Our future predetermined. Conceived long after the Milky Way formed, we will eventually return to stardust. But for now, we battle daily.


Today is but a tick on the eternal clock. “Joe” died yesterday, half my age. Still, here I stand upon a clod of elements we call earth, home, a little-bit hotter, a little-bit colder, a little drier, a little wetter.


Resources gone, irreplaceable, replaced by greed, tribalism, anger, war, tribulations. We are losing the battle against hubris. I was a teacher, then a tutor to the rich, a cook, a crook, now a survivor… tomorrow a fragment of “dust” floating in space. Tick, tick, tick…


I told my students that external forces would not conquer us. No, we would die a protracted death from within, eating bugs, as I recall. The Earth would max out, unable to support an unbridled population — uncurbed. And ultimately, too much technology, unmanageable. Technology would exceed our capacity to control... our worst propensity for immorality. Our forefathers were sure we would, over time, falter, as humanity’s virtue dwindled. And a lack of education, a foible.

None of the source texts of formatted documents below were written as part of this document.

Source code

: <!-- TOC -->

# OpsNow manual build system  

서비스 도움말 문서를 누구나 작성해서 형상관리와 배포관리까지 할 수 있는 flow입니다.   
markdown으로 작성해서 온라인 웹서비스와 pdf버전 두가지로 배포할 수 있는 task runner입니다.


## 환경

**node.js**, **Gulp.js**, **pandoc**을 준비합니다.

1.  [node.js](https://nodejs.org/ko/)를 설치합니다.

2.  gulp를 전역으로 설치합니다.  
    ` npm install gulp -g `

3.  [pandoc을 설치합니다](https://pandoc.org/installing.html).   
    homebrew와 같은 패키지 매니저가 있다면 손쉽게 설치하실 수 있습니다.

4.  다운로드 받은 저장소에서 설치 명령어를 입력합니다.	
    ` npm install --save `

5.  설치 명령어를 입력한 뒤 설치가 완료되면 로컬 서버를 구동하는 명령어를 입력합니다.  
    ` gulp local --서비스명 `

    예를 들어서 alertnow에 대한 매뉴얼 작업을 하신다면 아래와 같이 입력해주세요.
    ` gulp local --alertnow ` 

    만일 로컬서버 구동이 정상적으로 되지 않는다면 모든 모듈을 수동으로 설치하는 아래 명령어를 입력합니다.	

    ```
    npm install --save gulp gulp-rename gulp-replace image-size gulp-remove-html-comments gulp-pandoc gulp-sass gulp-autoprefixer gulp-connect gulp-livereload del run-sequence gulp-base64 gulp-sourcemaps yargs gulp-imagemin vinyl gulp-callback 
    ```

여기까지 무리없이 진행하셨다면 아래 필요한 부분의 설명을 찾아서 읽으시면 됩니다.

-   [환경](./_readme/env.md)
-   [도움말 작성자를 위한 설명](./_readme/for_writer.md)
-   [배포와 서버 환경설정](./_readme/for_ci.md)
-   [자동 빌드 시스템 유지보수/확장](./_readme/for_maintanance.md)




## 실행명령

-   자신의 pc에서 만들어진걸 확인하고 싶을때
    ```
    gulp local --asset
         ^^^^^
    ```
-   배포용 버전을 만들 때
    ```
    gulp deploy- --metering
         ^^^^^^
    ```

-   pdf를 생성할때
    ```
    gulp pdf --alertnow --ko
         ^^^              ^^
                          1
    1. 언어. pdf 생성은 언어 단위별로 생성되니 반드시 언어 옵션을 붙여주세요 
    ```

Woe to those who call evil good and good evil, who put darkness for light and light for darkness, who put bitter for sweet and sweet for bitter! Woe to those who are wise in their own eyes and shrewd in their own sight! Woe to those who are heroes in drinking wine and valiant in mixing drink, who acquit the guilty for a bribe and deprive the innocent of their rights!


Nightly on screens, talking-heads. Evil declared by men lacking character, changing moment by moment. Politicians and influencers babble on in the background.

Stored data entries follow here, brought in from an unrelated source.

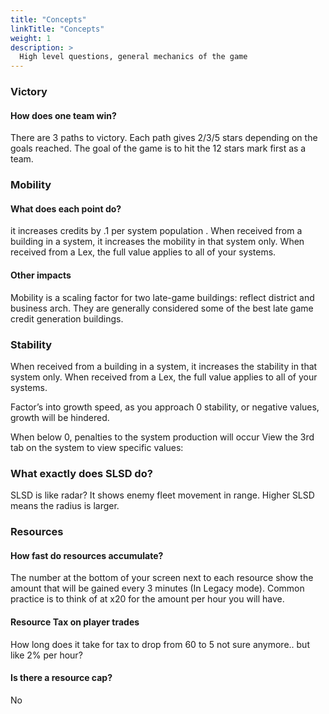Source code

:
 ```yaml
---
title: "Concepts"
linkTitle: "Concepts"
weight: 1
description: >
  High level questions, general mechanics of the game
---
```


### Victory
#### How does one team win? 
There are 3 paths to victory. Each path gives 2/3/5 stars depending on the goals reached. The goal of the game is to hit the 12 stars mark first as a team.

### Mobility
#### What does each point do?
it increases credits by .1 per system population . When received from a building in a system, it increases the mobility in that system only. When received from a Lex, the full value applies to all of your systems.
#### Other impacts
Mobility is a scaling factor for two late-game buildings: reflect district and business arch. They are generally considered some of the best late game credit generation buildings.


### Stability 
When received from a building in a system, it increases the stability in that system only. When received from a Lex, the full value applies to all of your systems.

Factor’s into growth speed, as you approach 0 stability, or negative values, growth will be hindered.

When below 0, penalties to the system production will occur
View the 3rd tab on the system to view specific values:

### What exactly does SLSD do?
SLSD is like radar? It shows enemy fleet movement in range. Higher SLSD means the radius is larger.


### Resources
#### How fast do resources accumulate?
The number at the bottom of your screen next to each resource show the amount that will be gained every 3 minutes (In Legacy mode). Common practice is to think of at x20 for the amount per hour you will have.

#### Resource Tax on player trades
How long does it take for tax to drop from 60 to 5
not sure anymore..
but like 2% per hour? 

#### Is there a resource cap?
No 
<!-- Per Novae: of course


TODO: images -->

Everyone claiming to know, and if we didn’t, surely AI would?


Looking back, I see myself standing before my students, lecturing. “Historically, the global population has fallen only once. The Black Plague.” We read about it, graphed it, and predicted if and why it might happen again.


Many people today have made it through a pandemic. Coronavirus. Stay home, avoid the crowds, let the rich flee to their country estates. Wash your hands. Same prescription, different century. It worked eventually—though “eventually” cost somewhere about 3,000,000 lives. We called that a victory.

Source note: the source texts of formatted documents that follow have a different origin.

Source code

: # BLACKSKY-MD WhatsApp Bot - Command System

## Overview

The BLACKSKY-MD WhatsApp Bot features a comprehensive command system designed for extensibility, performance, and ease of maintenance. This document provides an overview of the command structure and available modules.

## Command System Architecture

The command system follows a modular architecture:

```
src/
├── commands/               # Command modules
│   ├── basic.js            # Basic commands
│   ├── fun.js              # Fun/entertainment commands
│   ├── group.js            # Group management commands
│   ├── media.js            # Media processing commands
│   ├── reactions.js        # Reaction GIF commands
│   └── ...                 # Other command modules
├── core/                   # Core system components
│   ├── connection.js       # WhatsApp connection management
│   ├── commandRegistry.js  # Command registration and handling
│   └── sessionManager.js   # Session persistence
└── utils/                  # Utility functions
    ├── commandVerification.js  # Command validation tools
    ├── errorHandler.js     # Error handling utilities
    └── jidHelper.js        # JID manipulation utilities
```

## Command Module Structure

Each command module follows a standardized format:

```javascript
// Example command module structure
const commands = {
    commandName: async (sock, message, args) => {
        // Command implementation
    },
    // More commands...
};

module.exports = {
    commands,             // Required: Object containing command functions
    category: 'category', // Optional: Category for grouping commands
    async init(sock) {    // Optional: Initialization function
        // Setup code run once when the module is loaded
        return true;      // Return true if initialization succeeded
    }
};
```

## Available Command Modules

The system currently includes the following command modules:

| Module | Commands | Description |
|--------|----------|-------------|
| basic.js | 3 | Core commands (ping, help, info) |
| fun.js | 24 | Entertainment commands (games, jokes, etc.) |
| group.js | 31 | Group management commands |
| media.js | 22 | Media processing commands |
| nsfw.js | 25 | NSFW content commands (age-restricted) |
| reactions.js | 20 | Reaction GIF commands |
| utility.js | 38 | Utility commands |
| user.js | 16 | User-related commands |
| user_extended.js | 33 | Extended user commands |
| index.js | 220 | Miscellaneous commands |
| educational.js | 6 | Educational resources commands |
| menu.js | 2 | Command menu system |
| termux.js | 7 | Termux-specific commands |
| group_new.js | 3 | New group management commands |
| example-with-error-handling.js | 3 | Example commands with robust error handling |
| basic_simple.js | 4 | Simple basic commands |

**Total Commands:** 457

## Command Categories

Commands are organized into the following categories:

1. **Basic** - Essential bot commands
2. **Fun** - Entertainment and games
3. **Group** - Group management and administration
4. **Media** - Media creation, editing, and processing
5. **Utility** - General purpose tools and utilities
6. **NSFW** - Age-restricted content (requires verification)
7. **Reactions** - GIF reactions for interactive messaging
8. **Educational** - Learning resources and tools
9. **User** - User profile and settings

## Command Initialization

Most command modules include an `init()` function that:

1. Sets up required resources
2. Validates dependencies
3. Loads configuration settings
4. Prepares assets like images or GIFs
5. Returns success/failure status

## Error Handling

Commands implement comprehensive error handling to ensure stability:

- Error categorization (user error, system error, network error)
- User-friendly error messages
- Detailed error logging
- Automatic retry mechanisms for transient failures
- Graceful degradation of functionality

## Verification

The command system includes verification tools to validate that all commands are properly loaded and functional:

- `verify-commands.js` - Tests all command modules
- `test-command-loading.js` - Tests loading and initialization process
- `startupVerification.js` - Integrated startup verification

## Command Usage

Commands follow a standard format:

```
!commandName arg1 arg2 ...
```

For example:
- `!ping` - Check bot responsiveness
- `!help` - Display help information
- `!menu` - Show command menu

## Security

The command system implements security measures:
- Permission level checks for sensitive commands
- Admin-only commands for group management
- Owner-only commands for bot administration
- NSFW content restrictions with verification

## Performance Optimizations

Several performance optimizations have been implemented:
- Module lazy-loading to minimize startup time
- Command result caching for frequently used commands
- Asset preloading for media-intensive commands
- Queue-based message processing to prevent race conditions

Many teachers who showed up died. Nurses were heroes. First responders praised. Scientists will save us—until we can no longer trust any of them. Me… I hide at home.


They warned us. Fake news, maybe, but not today. Look around. We all have our stories to tell. What is missing, writers, recorders of time, readers slipping away, thinkers self-absorbed, entombed in suspicion?


Truth evaporates, and communities form around a singular aspiration to survive. This is our truth.


Step back, look around, and be honest. This is a dark moment in time. We are alone. Look around.


Are we standing on the edge of the sixth extinction?